Una decisione che potrebbe avere effetti considerevoli. E non solo perchè anche in questo paese si trovano molti degli avamposti che rendono possibili le missioni degli americani in Medio Oriente, ma soprattutto perché da sempre le enormi risorse idriche della Turchia la rendono strategicamente importante per regolare gli equilibri geopolitici dell’area. La Turchia, fa parte della coalizione anti-Stato islamico (IS) guidata dagli Stati Uniti, e dallo scorso luglio ha messo a disposizione di Washington la base militare di Incirlik per le sortite aeree contro l’Isis.
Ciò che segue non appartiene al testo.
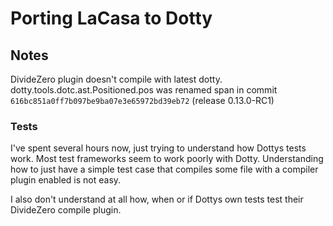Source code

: # Porting LaCasa to Dotty

## Notes

DivideZero plugin doesn't compile with latest dotty.
dotty.tools.dotc.ast.Positioned.pos was renamed span in commit `616bc851a0ff7b097be9ba07e3e65972bd39eb72` (release 0.13.0-RC1)

### Tests
I've spent several hours now, just trying to understand how
Dottys tests work. Most test frameworks seem to work poorly with Dotty.
Understanding how to just have a simple test case that compiles
some file with a compiler plugin enabled is not easy.

I also don't understand at all how, when or if Dottys own tests
test their DivideZero compile plugin.
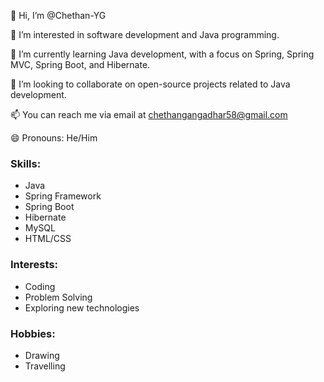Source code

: 👋 Hi, I’m @Chethan-YG

👀 I’m interested in software development and Java programming.

🌱 I’m currently learning Java development, with a focus on Spring, Spring MVC, Spring Boot, and Hibernate.

💞️ I’m looking to collaborate on open-source projects related to Java development.

📫 You can reach me via email at chethangangadhar58@gmail.com

😄 Pronouns: He/Him

### Skills:
- Java
- Spring Framework
- Spring Boot
- Hibernate
- MySQL
- HTML/CSS

### Interests:
- Coding
- Problem Solving
- Exploring new technologies

### Hobbies:
- Drawing
- Travelling
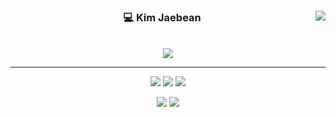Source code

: <div align="center">
  
  <img align="right" src="https://github-readme-stats.vercel.app/api/top-langs/?username=cantsleep18&theme=dracula&exclude_repo=Computer-Science-Engineering,clone-zoom&hide=Procfile&layout=compact&langs_count=10"/>
  
  ### :computer: Kim Jaebean  
  <br>
  <a href="https://hits.seeyoufarm.com"><img src="https://hits.seeyoufarm.com/api/count/incr/badge.svg?url=https%3A%2F%2Fgithub.com%2Fcantsleep18&count_bg=%23000000&title_bg=%23000000&icon=github.svg&icon_color=%23FFFFFF&title=Github&edge_flat=false"/></a>
<!--   <a href="https://solved.ac/cantsleep"><img src="http://mazassumnida.wtf/api/mini/generate_badge?boj=cantsleep"/></a> -->
  
  ---

  
  <a><img src="https://img.shields.io/badge/JavaScript-323330?style=flat&logo=javascript&logoColor=F7DF1E"/></a> 
  <a><img src="https://img.shields.io/badge/React-20232A?style=flat&logo=react&logoColor=61DAFB"/></a>
  <a><img src="https://img.shields.io/badge/Go-00ADD8?style=flat&logo=go&logoColor=white"/></a>
<!--   <a><img src="https://img.shields.io/badge/Rust-000000?style=flat&logo=rust&logoColor=white"/><a>   -->
  
  <a><img src="https://img.shields.io/badge/Bitcoin-000000?style=flat&logo=bitcoin&logoColor=white"/></a>
  <a><img src="https://img.shields.io/badge/Ethereum-3C3C3D?style=flat&logo=Ethereum&logoColor=white"/></a>
<!--   <a><img src="https://img.shields.io/badge/chainlink-375BD2?style=flat&logo=chainlink&logoColor=white"/></a> -->
 
</div> 
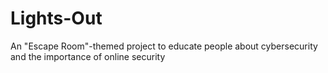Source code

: # Lights-Out
An "Escape Room"-themed project to educate people about cybersecurity and the importance of online security
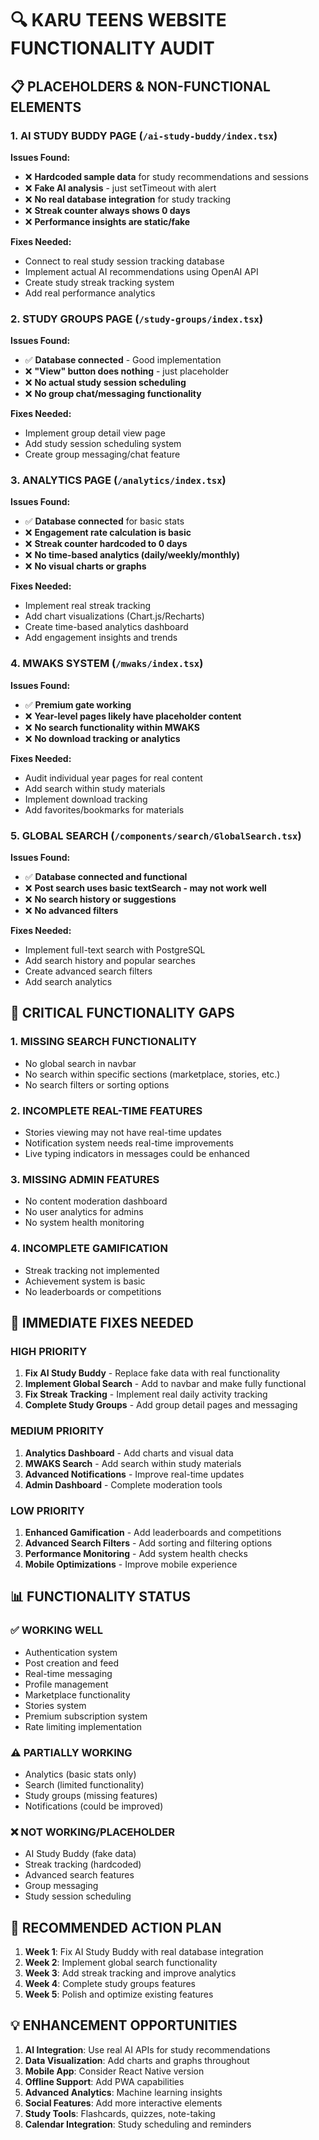 # 🔍 KARU TEENS WEBSITE FUNCTIONALITY AUDIT

## 📋 PLACEHOLDERS & NON-FUNCTIONAL ELEMENTS

### 1. **AI STUDY BUDDY PAGE** (`/ai-study-buddy/index.tsx`)
**Issues Found:**
- ❌ **Hardcoded sample data** for study recommendations and sessions
- ❌ **Fake AI analysis** - just setTimeout with alert
- ❌ **No real database integration** for study tracking
- ❌ **Streak counter always shows 0 days**
- ❌ **Performance insights are static/fake**

**Fixes Needed:**
- Connect to real study session tracking database
- Implement actual AI recommendations using OpenAI API
- Create study streak tracking system
- Add real performance analytics

### 2. **STUDY GROUPS PAGE** (`/study-groups/index.tsx`)
**Issues Found:**
- ✅ **Database connected** - Good implementation
- ❌ **"View" button does nothing** - just placeholder
- ❌ **No actual study session scheduling**
- ❌ **No group chat/messaging functionality**

**Fixes Needed:**
- Implement group detail view page
- Add study session scheduling system
- Create group messaging/chat feature

### 3. **ANALYTICS PAGE** (`/analytics/index.tsx`)
**Issues Found:**
- ✅ **Database connected** for basic stats
- ❌ **Engagement rate calculation is basic**
- ❌ **Streak counter hardcoded to 0 days**
- ❌ **No time-based analytics (daily/weekly/monthly)**
- ❌ **No visual charts or graphs**

**Fixes Needed:**
- Implement real streak tracking
- Add chart visualizations (Chart.js/Recharts)
- Create time-based analytics dashboard
- Add engagement insights and trends

### 4. **MWAKS SYSTEM** (`/mwaks/index.tsx`)
**Issues Found:**
- ✅ **Premium gate working**
- ❌ **Year-level pages likely have placeholder content**
- ❌ **No search functionality within MWAKS**
- ❌ **No download tracking or analytics**

**Fixes Needed:**
- Audit individual year pages for real content
- Add search within study materials
- Implement download tracking
- Add favorites/bookmarks for materials

### 5. **GLOBAL SEARCH** (`/components/search/GlobalSearch.tsx`)
**Issues Found:**
- ✅ **Database connected and functional**
- ❌ **Post search uses basic textSearch - may not work well**
- ❌ **No search history or suggestions**
- ❌ **No advanced filters**

**Fixes Needed:**
- Implement full-text search with PostgreSQL
- Add search history and popular searches
- Create advanced search filters
- Add search analytics

## 🚨 CRITICAL FUNCTIONALITY GAPS

### 1. **MISSING SEARCH FUNCTIONALITY**
- No global search in navbar
- No search within specific sections (marketplace, stories, etc.)
- No search filters or sorting options

### 2. **INCOMPLETE REAL-TIME FEATURES**
- Stories viewing may not have real-time updates
- Notification system needs real-time improvements
- Live typing indicators in messages could be enhanced

### 3. **MISSING ADMIN FEATURES**
- No content moderation dashboard
- No user analytics for admins
- No system health monitoring

### 4. **INCOMPLETE GAMIFICATION**
- Streak tracking not implemented
- Achievement system is basic
- No leaderboards or competitions

## 🔧 IMMEDIATE FIXES NEEDED

### **HIGH PRIORITY**
1. **Fix AI Study Buddy** - Replace fake data with real functionality
2. **Implement Global Search** - Add to navbar and make fully functional
3. **Fix Streak Tracking** - Implement real daily activity tracking
4. **Complete Study Groups** - Add group detail pages and messaging

### **MEDIUM PRIORITY**
1. **Analytics Dashboard** - Add charts and visual data
2. **MWAKS Search** - Add search within study materials
3. **Advanced Notifications** - Improve real-time updates
4. **Admin Dashboard** - Complete moderation tools

### **LOW PRIORITY**
1. **Enhanced Gamification** - Add leaderboards and competitions
2. **Advanced Search Filters** - Add sorting and filtering options
3. **Performance Monitoring** - Add system health checks
4. **Mobile Optimizations** - Improve mobile experience

## 📊 FUNCTIONALITY STATUS

### ✅ **WORKING WELL**
- Authentication system
- Post creation and feed
- Real-time messaging
- Profile management
- Marketplace functionality
- Stories system
- Premium subscription system
- Rate limiting implementation

### ⚠️ **PARTIALLY WORKING**
- Analytics (basic stats only)
- Search (limited functionality)
- Study groups (missing features)
- Notifications (could be improved)

### ❌ **NOT WORKING/PLACEHOLDER**
- AI Study Buddy (fake data)
- Streak tracking (hardcoded)
- Advanced search features
- Group messaging
- Study session scheduling

## 🎯 RECOMMENDED ACTION PLAN

1. **Week 1**: Fix AI Study Buddy with real database integration
2. **Week 2**: Implement global search functionality
3. **Week 3**: Add streak tracking and improve analytics
4. **Week 4**: Complete study groups features
5. **Week 5**: Polish and optimize existing features

## 💡 ENHANCEMENT OPPORTUNITIES

1. **AI Integration**: Use real AI APIs for study recommendations
2. **Data Visualization**: Add charts and graphs throughout
3. **Mobile App**: Consider React Native version
4. **Offline Support**: Add PWA capabilities
5. **Advanced Analytics**: Machine learning insights
6. **Social Features**: Add more interactive elements
7. **Study Tools**: Flashcards, quizzes, note-taking
8. **Calendar Integration**: Study scheduling and reminders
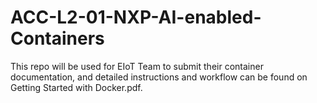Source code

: # ACC-L2-01-NXP-AI-enabled-Containers
This repo will be used for EIoT Team to submit their container documentation, and detailed instructions and workflow can be found on Getting Started with Docker.pdf.

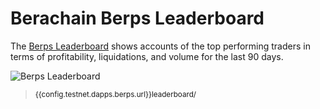 <script setup>
  import config from '@berachain/config/constants.json';
</script>

# Berachain Berps Leaderboard

The [Berps Leaderboard](https://artio.berps.berachain.com/leaderboard) shows accounts of the top performing traders in terms of profitability, liquidations, and volume for the last 90 days.

![Berps Leaderboard](/assets/berps-leaderboard.png)

> <small><a target="_blank" :href="config.testnet.dapps.berps.url + 'leaderboard/'">{{config.testnet.dapps.berps.url}}leaderboard/</a></small>
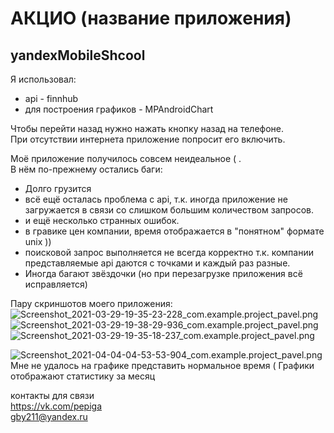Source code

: АКЦИО (название приложения)
=====================
yandexMobileShcool
-----------------------------------
 
Я использовал:
 * api - finnhub
 * для построения графиков - MPAndroidChart  
  
Чтобы перейти назад нужно нажать кнопку назад на телефоне.  
При отсутствии интернета приложение попросит его включить.
  
Моё приложение получилось совсем неидеальное ( .  
В нём по-прежнему остались баги:
 * Долго грузится
 * всё ещё осталась проблема с api, т.к. иногда приложение не загружается в связи со слишком большим количеством запросов.  
 * и ещё несколько странных ошибок.
 * в гравике цен компании, время отображается в "понятном" формате unix ))
 * поисковой запрос выполняется не всегда корректно т.к. компании представляемые api даются с точками и каждый раз разные.  
 * Иногда багают звёздочки (но при перезагрузке приложения всё исправляется)
  


Пару скриншотов моего приложения:  
 ![Screenshot_2021-03-29-19-35-23-228_com.example.project_pavel.png](Screenshot_2021-03-29-19-35-23-228_com.example.project_pavel.png)  
 ![Screenshot_2021-03-29-19-38-29-936_com.example.project_pavel.png](Screenshot_2021-03-29-19-38-29-936_com.example.project_pavel.png)
 ![Screenshot_2021-03-29-19-35-18-237_com.example.project_pavel.png](Screenshot_2021-03-29-19-35-18-237_com.example.project_pavel.png)  
   
   ![Screenshot_2021-04-04-04-53-53-904_com.example.project_pavel.png](Screenshot_2021-04-04-04-53-53-904_com.example.project_pavel.png)  
   Мне не удалось на графике представить нормальное время ( 
   Графики отображают статистику за месяц

  
  
контакты для связи  
https://vk.com/pepiga  
gby211@yandex.ru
Ankara è però in contrasto con gli Stati Uniti per la collaborazione di Washington con i militanti del Partito democratico curdo (PYD) nella lotta allo Stato islamico.
Ma il ruolo di primo piano della Turchia è dovuto anche ad altro fattore: “Il presidente, che è anche il presidente di turno dell’Organizzazione per la cooperazione islamica Oic, è stato attivamente coinvolto nel processo di risoluzione del problema, tenendo telefonate bilaterali con alcuni capi di stato di paesi musulmani e occidentali”, come ha ribadito il vice primo ministro turco Numan Kurtulmus.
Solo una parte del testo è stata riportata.